Could you repeat all of the entries exactly, leaving out any pictures?

> _Records supplied_:
****************

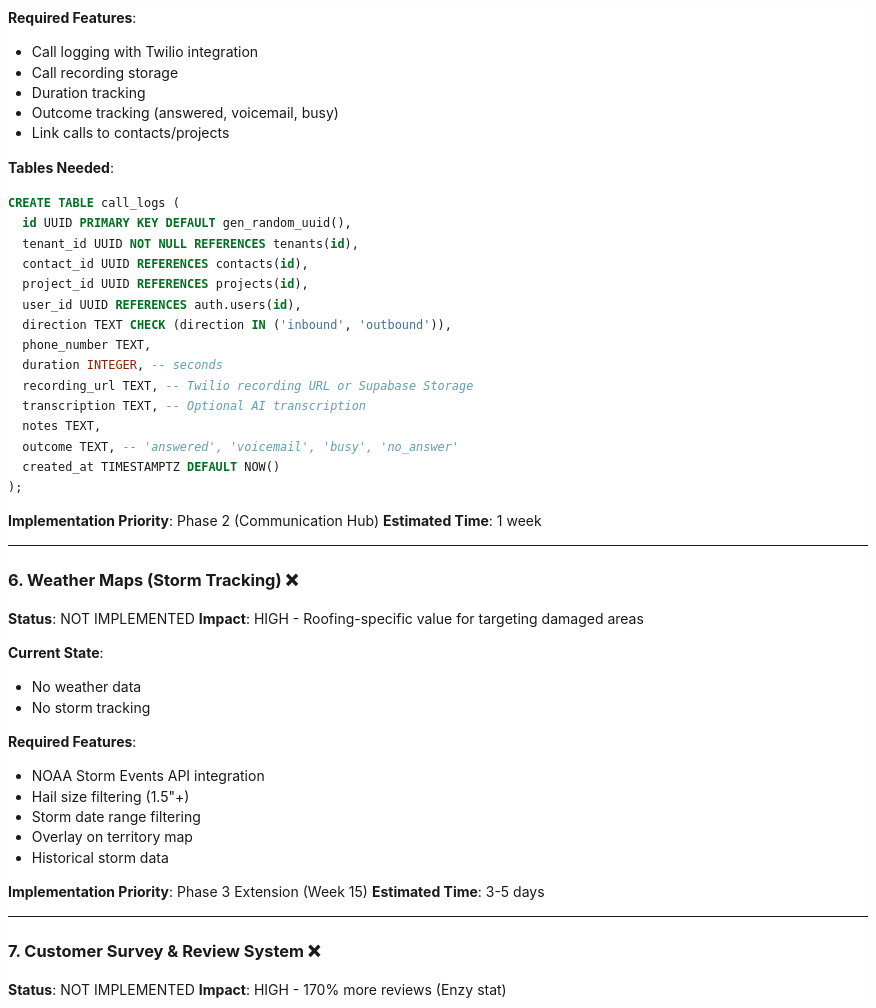 **Required Features**:
- Call logging with Twilio integration
- Call recording storage
- Duration tracking
- Outcome tracking (answered, voicemail, busy)
- Link calls to contacts/projects

**Tables Needed**:
```sql
CREATE TABLE call_logs (
  id UUID PRIMARY KEY DEFAULT gen_random_uuid(),
  tenant_id UUID NOT NULL REFERENCES tenants(id),
  contact_id UUID REFERENCES contacts(id),
  project_id UUID REFERENCES projects(id),
  user_id UUID REFERENCES auth.users(id),
  direction TEXT CHECK (direction IN ('inbound', 'outbound')),
  phone_number TEXT,
  duration INTEGER, -- seconds
  recording_url TEXT, -- Twilio recording URL or Supabase Storage
  transcription TEXT, -- Optional AI transcription
  notes TEXT,
  outcome TEXT, -- 'answered', 'voicemail', 'busy', 'no_answer'
  created_at TIMESTAMPTZ DEFAULT NOW()
);
```

**Implementation Priority**: Phase 2 (Communication Hub)
**Estimated Time**: 1 week

---

### 6. Weather Maps (Storm Tracking) ❌
**Status**: NOT IMPLEMENTED
**Impact**: HIGH - Roofing-specific value for targeting damaged areas

**Current State**:
- No weather data
- No storm tracking

**Required Features**:
- NOAA Storm Events API integration
- Hail size filtering (1.5"+)
- Storm date range filtering
- Overlay on territory map
- Historical storm data

**Implementation Priority**: Phase 3 Extension (Week 15)
**Estimated Time**: 3-5 days

---

### 7. Customer Survey & Review System ❌
**Status**: NOT IMPLEMENTED
**Impact**: HIGH - 170% more reviews (Enzy stat)
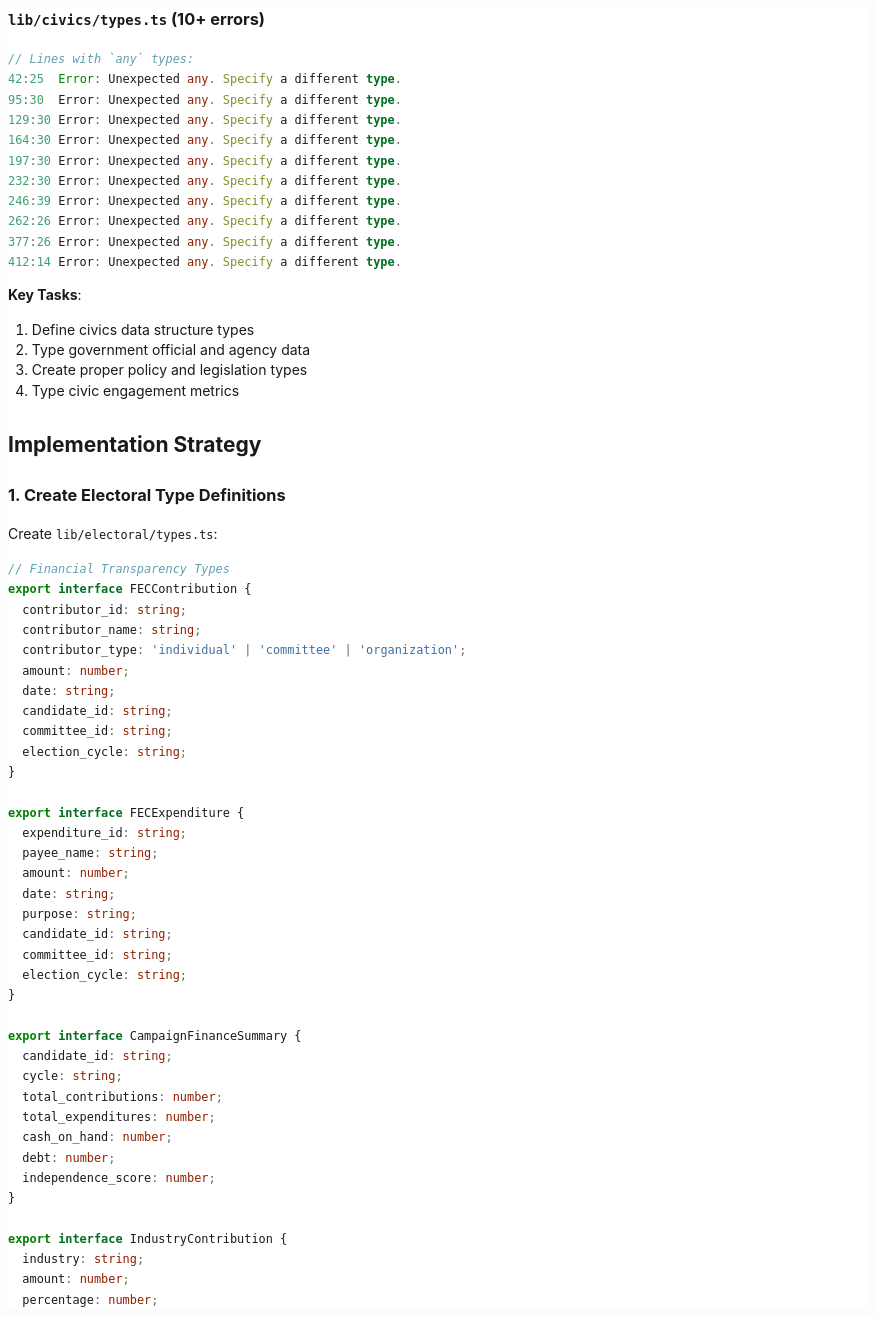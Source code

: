 ### `lib/civics/types.ts` (10+ errors)
```typescript
// Lines with `any` types:
42:25  Error: Unexpected any. Specify a different type.
95:30  Error: Unexpected any. Specify a different type.
129:30 Error: Unexpected any. Specify a different type.
164:30 Error: Unexpected any. Specify a different type.
197:30 Error: Unexpected any. Specify a different type.
232:30 Error: Unexpected any. Specify a different type.
246:39 Error: Unexpected any. Specify a different type.
262:26 Error: Unexpected any. Specify a different type.
377:26 Error: Unexpected any. Specify a different type.
412:14 Error: Unexpected any. Specify a different type.
```

**Key Tasks**:
1. Define civics data structure types
2. Type government official and agency data
3. Create proper policy and legislation types
4. Type civic engagement metrics

## Implementation Strategy

### 1. Create Electoral Type Definitions
Create `lib/electoral/types.ts`:
```typescript
// Financial Transparency Types
export interface FECContribution {
  contributor_id: string;
  contributor_name: string;
  contributor_type: 'individual' | 'committee' | 'organization';
  amount: number;
  date: string;
  candidate_id: string;
  committee_id: string;
  election_cycle: string;
}

export interface FECExpenditure {
  expenditure_id: string;
  payee_name: string;
  amount: number;
  date: string;
  purpose: string;
  candidate_id: string;
  committee_id: string;
  election_cycle: string;
}

export interface CampaignFinanceSummary {
  candidate_id: string;
  cycle: string;
  total_contributions: number;
  total_expenditures: number;
  cash_on_hand: number;
  debt: number;
  independence_score: number;
}

export interface IndustryContribution {
  industry: string;
  amount: number;
  percentage: number;
```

****************

> _Output below_:
 **Required Features**:
- Call logging with Twilio integration
- Call recording storage
- Duration tracking
- Outcome tracking (answered, voicemail, busy)
- Link calls to contacts/projects

**Tables Needed**:
```sql
CREATE TABLE call_logs (
  id UUID PRIMARY KEY DEFAULT gen_random_uuid(),
  tenant_id UUID NOT NULL REFERENCES tenants(id),
  contact_id UUID REFERENCES contacts(id),
  project_id UUID REFERENCES projects(id),
  user_id UUID REFERENCES auth.users(id),
  direction TEXT CHECK (direction IN ('inbound', 'outbound')),
  phone_number TEXT,
  duration INTEGER, -- seconds
  recording_url TEXT, -- Twilio recording URL or Supabase Storage
  transcription TEXT, -- Optional AI transcription
  notes TEXT,
  outcome TEXT, -- 'answered', 'voicemail', 'busy', 'no_answer'
  created_at TIMESTAMPTZ DEFAULT NOW()
);
```

**Implementation Priority**: Phase 2 (Communication Hub)
**Estimated Time**: 1 week

---

### 6. Weather Maps (Storm Tracking) ❌
**Status**: NOT IMPLEMENTED
**Impact**: HIGH - Roofing-specific value for targeting damaged areas

**Current State**:
- No weather data
- No storm tracking

**Required Features**:
- NOAA Storm Events API integration
- Hail size filtering (1.5"+)
- Storm date range filtering
- Overlay on territory map
- Historical storm data

**Implementation Priority**: Phase 3 Extension (Week 15)
**Estimated Time**: 3-5 days

---

### 7. Customer Survey & Review System ❌
**Status**: NOT IMPLEMENTED
**Impact**: HIGH - 170% more reviews (Enzy stat)
Source code

: ### `lib/civics/types.ts` (10+ errors)
```typescript
// Lines with `any` types:
42:25  Error: Unexpected any. Specify a different type.
95:30  Error: Unexpected any. Specify a different type.
129:30 Error: Unexpected any. Specify a different type.
164:30 Error: Unexpected any. Specify a different type.
197:30 Error: Unexpected any. Specify a different type.
232:30 Error: Unexpected any. Specify a different type.
246:39 Error: Unexpected any. Specify a different type.
262:26 Error: Unexpected any. Specify a different type.
377:26 Error: Unexpected any. Specify a different type.
412:14 Error: Unexpected any. Specify a different type.
```

**Key Tasks**:
1. Define civics data structure types
2. Type government official and agency data
3. Create proper policy and legislation types
4. Type civic engagement metrics

## Implementation Strategy

### 1. Create Electoral Type Definitions
Create `lib/electoral/types.ts`:
```typescript
// Financial Transparency Types
export interface FECContribution {
  contributor_id: string;
  contributor_name: string;
  contributor_type: 'individual' | 'committee' | 'organization';
  amount: number;
  date: string;
  candidate_id: string;
  committee_id: string;
  election_cycle: string;
}

export interface FECExpenditure {
  expenditure_id: string;
  payee_name: string;
  amount: number;
  date: string;
  purpose: string;
  candidate_id: string;
  committee_id: string;
  election_cycle: string;
}

export interface CampaignFinanceSummary {
  candidate_id: string;
  cycle: string;
  total_contributions: number;
  total_expenditures: number;
  cash_on_hand: number;
  debt: number;
  independence_score: number;
}

export interface IndustryContribution {
  industry: string;
  amount: number;
  percentage: number;
```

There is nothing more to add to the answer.